== Records

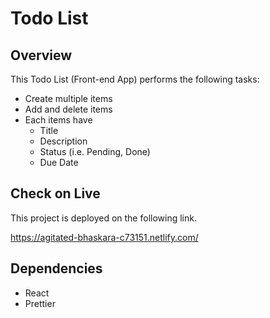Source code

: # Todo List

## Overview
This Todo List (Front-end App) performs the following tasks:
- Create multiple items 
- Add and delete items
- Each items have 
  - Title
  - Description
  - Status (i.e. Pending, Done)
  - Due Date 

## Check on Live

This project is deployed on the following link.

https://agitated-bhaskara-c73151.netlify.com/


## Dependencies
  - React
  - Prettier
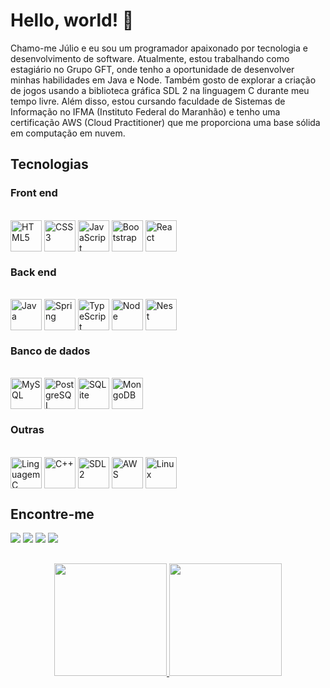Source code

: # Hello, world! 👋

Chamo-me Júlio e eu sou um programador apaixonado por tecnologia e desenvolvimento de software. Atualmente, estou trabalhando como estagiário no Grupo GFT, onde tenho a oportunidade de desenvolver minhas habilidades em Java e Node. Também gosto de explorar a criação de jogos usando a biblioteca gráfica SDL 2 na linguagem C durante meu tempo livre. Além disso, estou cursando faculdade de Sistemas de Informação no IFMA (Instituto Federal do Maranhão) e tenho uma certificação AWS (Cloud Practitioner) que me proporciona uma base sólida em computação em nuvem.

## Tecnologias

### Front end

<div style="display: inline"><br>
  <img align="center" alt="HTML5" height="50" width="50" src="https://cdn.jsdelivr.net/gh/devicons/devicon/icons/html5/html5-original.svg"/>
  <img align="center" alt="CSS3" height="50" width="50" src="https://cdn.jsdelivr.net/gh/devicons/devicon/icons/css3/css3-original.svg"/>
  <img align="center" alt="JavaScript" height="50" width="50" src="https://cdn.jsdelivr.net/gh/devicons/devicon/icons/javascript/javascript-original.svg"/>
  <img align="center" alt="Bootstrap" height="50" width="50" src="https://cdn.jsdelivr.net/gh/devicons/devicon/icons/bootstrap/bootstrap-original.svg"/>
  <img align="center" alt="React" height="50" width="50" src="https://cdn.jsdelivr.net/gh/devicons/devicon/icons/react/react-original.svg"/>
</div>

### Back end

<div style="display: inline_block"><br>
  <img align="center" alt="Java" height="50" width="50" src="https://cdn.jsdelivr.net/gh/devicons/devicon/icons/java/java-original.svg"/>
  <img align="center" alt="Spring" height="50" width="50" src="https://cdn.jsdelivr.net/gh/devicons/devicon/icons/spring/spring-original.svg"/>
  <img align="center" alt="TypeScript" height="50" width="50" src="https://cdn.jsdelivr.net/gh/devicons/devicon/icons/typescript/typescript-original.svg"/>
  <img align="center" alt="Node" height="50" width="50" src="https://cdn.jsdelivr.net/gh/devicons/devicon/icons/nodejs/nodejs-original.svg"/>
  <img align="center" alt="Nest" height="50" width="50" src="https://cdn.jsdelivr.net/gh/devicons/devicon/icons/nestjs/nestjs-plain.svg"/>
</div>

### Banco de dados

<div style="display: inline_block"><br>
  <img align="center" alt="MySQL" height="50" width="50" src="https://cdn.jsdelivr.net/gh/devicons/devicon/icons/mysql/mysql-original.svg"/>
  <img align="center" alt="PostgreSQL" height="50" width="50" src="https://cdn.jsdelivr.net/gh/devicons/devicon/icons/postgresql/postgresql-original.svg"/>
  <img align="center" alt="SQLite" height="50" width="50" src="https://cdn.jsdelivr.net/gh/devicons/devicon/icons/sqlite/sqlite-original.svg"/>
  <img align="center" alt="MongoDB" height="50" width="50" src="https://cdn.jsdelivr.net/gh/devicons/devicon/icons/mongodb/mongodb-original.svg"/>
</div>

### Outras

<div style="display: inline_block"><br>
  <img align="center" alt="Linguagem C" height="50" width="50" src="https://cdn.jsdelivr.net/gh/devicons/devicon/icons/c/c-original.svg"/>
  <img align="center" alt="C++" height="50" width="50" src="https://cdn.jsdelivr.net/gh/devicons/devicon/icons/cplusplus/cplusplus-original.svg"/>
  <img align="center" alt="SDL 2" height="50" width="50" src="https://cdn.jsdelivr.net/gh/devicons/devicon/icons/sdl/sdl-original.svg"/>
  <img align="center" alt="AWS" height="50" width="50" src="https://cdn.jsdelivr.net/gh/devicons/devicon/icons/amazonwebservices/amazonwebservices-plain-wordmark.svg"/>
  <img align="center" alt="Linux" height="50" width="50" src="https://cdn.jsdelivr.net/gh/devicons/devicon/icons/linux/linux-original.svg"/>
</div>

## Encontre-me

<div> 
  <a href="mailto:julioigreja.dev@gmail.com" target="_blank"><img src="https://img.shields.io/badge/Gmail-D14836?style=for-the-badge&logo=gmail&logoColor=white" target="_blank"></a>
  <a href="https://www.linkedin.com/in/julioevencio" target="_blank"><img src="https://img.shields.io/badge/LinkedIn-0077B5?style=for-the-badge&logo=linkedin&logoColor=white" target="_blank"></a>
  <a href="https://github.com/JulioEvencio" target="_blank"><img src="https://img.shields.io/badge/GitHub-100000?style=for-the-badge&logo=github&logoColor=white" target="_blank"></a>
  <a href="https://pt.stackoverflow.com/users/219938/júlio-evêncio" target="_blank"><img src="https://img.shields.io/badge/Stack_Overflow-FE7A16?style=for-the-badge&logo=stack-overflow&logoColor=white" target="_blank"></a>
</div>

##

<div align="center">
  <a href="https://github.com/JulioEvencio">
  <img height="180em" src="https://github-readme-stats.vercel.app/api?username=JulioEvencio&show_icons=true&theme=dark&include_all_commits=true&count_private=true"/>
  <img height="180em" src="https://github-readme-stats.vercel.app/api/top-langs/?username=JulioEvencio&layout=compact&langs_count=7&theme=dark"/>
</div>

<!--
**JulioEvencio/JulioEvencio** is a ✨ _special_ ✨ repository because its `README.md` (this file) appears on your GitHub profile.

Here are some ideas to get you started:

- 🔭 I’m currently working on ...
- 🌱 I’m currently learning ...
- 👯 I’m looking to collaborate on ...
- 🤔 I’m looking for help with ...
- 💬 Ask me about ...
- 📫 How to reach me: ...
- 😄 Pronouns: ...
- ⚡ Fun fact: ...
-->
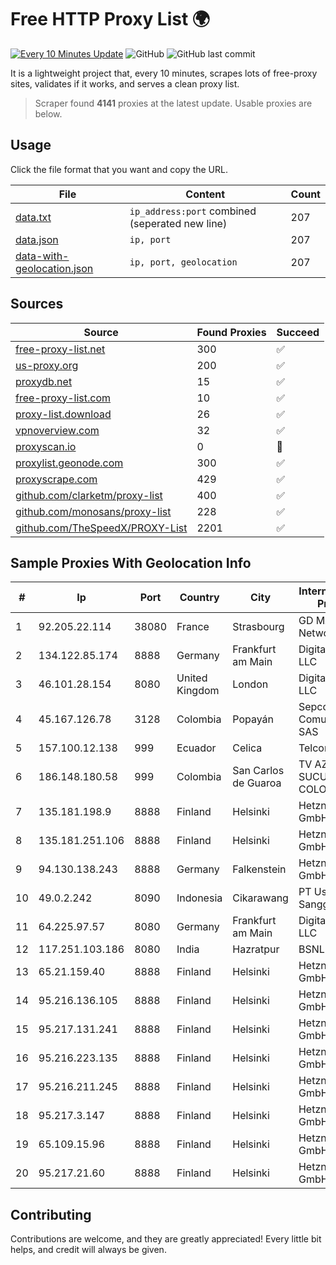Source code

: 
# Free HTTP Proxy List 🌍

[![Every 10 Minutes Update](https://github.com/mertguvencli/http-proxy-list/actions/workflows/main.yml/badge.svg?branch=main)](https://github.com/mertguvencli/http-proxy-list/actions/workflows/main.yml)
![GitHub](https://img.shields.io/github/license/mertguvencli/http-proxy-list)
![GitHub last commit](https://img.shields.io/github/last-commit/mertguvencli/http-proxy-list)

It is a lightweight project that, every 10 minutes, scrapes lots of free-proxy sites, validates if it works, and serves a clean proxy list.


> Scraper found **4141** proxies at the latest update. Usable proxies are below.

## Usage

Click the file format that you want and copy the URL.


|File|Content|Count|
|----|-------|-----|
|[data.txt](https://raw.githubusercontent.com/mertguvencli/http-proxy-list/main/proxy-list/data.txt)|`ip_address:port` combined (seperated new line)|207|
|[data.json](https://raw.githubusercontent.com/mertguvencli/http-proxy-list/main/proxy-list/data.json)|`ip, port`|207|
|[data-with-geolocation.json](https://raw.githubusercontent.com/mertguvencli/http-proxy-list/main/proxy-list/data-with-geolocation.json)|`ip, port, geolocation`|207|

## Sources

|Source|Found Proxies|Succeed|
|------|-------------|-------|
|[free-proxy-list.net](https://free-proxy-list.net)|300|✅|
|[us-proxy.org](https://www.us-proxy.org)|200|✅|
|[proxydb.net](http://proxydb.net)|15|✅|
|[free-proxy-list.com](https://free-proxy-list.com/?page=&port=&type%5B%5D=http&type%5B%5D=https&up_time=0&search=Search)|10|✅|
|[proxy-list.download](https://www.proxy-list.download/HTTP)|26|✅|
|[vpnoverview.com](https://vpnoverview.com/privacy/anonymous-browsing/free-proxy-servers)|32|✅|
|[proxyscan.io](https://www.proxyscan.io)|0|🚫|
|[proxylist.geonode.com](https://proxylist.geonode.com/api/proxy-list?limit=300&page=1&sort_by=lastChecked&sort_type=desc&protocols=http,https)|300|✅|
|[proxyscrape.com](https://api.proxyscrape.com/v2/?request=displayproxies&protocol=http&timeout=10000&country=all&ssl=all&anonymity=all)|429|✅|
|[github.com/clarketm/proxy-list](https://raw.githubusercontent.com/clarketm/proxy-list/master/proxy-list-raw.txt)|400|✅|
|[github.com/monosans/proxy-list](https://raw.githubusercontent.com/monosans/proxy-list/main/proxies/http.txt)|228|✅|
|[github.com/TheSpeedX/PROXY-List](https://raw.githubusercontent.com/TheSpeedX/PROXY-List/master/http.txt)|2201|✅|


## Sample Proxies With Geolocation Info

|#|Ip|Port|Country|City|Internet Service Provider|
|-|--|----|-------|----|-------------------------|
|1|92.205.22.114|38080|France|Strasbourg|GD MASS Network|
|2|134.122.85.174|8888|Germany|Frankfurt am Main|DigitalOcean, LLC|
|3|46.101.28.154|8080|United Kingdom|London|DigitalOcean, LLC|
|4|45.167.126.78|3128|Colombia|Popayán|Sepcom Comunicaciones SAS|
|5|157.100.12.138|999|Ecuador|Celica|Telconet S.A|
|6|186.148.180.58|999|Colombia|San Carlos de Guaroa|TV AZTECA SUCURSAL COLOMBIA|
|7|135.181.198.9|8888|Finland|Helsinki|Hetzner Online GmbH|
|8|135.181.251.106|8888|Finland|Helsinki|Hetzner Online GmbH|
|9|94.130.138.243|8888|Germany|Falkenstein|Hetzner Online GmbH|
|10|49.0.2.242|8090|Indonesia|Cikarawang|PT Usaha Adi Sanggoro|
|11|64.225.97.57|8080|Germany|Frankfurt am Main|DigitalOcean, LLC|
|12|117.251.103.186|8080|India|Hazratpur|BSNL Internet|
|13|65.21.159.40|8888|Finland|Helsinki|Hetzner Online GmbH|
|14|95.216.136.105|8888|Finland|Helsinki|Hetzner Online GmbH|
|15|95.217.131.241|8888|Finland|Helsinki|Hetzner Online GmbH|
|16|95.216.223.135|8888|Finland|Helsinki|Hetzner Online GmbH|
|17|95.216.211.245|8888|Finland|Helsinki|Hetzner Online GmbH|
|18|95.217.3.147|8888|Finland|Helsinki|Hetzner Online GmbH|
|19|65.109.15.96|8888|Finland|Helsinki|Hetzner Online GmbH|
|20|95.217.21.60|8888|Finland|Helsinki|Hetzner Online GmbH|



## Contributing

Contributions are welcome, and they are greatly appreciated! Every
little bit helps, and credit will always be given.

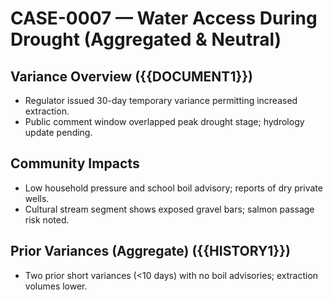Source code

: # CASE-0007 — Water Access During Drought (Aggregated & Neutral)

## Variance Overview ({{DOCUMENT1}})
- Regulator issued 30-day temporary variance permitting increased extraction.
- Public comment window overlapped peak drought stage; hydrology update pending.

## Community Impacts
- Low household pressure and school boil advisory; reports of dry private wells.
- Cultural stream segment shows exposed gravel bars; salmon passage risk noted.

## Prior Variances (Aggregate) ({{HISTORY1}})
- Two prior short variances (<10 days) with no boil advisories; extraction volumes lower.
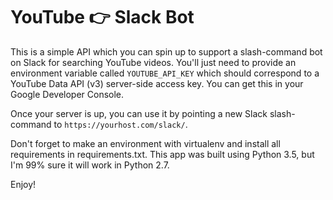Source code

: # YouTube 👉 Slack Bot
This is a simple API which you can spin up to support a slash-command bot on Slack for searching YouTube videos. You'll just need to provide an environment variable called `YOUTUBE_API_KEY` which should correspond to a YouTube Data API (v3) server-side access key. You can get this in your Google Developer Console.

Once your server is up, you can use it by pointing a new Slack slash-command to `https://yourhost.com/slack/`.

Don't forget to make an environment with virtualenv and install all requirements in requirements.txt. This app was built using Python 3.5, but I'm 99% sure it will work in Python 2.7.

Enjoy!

====

### Activity
Scan the entries above and copy each line where "YouTube" occurs.

### Result of the exercise
: # YouTube 👉 Slack Bot
This is a simple API which you can spin up to support a slash-command bot on Slack for searching YouTube videos. You'll just need to provide an environment variable called `YOUTUBE_API_KEY` which should correspond to a YouTube Data API (v3) server-side access key. You can get this in your Google Developer Console.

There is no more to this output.